[Editor’s note: The question below is a follow-up from a previous one in which the questioner is quite surprised that a faithful believer would agree that Christians do not have access to a perfect text of the Bible, to which I replied about the textual evidence for the great (but not perfect) reliability of the New Testament text.]
Response:
Let me repeat that I really respect and appreciate your confidence in the reliability of the Scripture and I believe that such faith is fully justified by the evidence. But, if I can say this without being critical, I believe that you may have been raised with a somewhat overly simplistic understanding of what it might mean for the Bible to be fully inerrant
—a somewhat simplistic concept of inerrancy. Let me repeat what I have already said, which is that I believe that, with the meaning of inerrant properly understood, the original texts of the Old and New Testaments are inerrant and, of course, inspired, but that copying by humans has not been perfect. I suggest you look at the
Chicago Statement on Inerrancy, from very conservative scholars to guide you in thinking about this.
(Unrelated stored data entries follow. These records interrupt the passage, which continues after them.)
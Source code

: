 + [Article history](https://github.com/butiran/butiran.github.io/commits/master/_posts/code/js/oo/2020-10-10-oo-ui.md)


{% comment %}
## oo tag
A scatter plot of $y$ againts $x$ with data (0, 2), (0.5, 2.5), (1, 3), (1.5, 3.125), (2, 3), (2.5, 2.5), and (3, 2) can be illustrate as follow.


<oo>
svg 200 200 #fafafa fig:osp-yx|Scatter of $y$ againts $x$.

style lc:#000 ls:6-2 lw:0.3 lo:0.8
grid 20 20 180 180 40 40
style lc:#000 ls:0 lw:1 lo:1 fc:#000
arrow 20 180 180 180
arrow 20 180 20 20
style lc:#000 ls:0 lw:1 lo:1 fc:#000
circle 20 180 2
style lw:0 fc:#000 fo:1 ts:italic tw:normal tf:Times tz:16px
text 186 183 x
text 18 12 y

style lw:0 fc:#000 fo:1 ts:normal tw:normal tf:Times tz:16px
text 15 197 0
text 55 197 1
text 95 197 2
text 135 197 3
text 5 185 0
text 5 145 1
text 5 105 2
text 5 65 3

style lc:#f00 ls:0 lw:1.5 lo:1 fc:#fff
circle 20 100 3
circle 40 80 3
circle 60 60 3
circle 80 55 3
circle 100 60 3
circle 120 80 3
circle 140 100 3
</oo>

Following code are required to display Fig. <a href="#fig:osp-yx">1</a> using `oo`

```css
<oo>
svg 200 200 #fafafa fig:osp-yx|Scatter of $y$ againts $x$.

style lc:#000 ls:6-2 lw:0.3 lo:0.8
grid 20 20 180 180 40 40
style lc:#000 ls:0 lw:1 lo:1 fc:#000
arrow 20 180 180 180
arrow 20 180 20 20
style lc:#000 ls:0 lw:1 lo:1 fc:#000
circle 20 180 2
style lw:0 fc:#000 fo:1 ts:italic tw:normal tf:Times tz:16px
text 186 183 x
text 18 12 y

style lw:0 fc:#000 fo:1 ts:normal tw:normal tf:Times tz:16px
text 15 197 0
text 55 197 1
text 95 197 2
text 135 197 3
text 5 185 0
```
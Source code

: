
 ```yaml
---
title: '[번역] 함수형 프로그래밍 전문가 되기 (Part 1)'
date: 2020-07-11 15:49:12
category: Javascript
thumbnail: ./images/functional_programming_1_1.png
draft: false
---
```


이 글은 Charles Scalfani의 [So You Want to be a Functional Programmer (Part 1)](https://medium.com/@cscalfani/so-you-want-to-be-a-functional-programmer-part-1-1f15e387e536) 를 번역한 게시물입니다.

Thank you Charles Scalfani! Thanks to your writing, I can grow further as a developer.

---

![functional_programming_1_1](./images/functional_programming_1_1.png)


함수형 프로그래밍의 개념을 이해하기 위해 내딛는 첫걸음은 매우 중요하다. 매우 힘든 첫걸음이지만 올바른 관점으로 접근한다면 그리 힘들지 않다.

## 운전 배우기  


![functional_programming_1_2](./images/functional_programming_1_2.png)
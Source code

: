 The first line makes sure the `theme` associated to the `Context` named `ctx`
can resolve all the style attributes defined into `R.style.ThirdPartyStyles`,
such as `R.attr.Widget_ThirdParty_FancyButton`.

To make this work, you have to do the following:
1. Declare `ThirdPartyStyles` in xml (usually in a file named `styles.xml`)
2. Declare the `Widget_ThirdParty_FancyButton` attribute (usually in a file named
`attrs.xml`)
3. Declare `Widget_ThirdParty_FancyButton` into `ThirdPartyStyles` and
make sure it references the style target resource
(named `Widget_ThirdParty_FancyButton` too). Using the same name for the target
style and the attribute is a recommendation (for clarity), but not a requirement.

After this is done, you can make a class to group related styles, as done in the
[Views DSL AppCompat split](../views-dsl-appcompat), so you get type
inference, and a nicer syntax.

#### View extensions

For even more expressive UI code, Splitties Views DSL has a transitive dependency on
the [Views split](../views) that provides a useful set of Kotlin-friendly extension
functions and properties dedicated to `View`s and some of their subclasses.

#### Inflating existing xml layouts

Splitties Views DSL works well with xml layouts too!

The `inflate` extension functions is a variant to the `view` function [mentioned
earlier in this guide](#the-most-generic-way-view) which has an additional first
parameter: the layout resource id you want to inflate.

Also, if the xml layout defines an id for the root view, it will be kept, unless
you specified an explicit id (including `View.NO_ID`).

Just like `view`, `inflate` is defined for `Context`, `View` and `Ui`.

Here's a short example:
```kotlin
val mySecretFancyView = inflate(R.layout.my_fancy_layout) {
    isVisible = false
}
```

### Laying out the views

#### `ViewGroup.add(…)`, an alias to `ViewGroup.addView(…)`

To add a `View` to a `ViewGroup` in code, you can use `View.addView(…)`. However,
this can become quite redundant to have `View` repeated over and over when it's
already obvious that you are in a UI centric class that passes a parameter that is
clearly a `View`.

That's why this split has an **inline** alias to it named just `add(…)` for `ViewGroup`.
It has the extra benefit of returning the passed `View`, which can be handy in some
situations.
As for the quotes from Psalms, we ought to bear in mind that this is poetry, and it is the poetic and emotional expression of David’s heart. The words of the Bible have not literally been tried in a furnace, and they have not literally been purified seven times. However, David is expressing in an emotional and metaphorical way his confidence in the reliability of the words of God. He is not making a doctrinal statement here, but expressing a deep feeling of faith. That God’s word is settled in heaven is not a doctrinal statement that the Old Testament manuscripts are without error in copying. The Jews recognized that copying errors had slipped into the text by the first millennium AD, which is why they produced the corrected and amended Masoretic Text.
When Erasmus produced his “textus receptus” in the sixteenth century, it was the result of his scholarly research into a very small number of Greek texts he had available to him, all of which were from after AD 1000. This was the source for the King James translation. Yet, scholarship tells us that there were many textual errors in the textus receptus. Discoveries of much more ancient manuscripts such as codex sinaiticus or codex vaticanus have shown that the King James version is based on manuscripts with a number of errors. This is indisputable fact.
You say that “if it’s settled in heaven then surely it’s settled on earth.” This may sound logical to you, but it is worth noting that this is not what the passage says, and the evidence does not support the rigidly literal interpretation of this passage, at least with respect to copies of the Greek manuscripts here on the earth.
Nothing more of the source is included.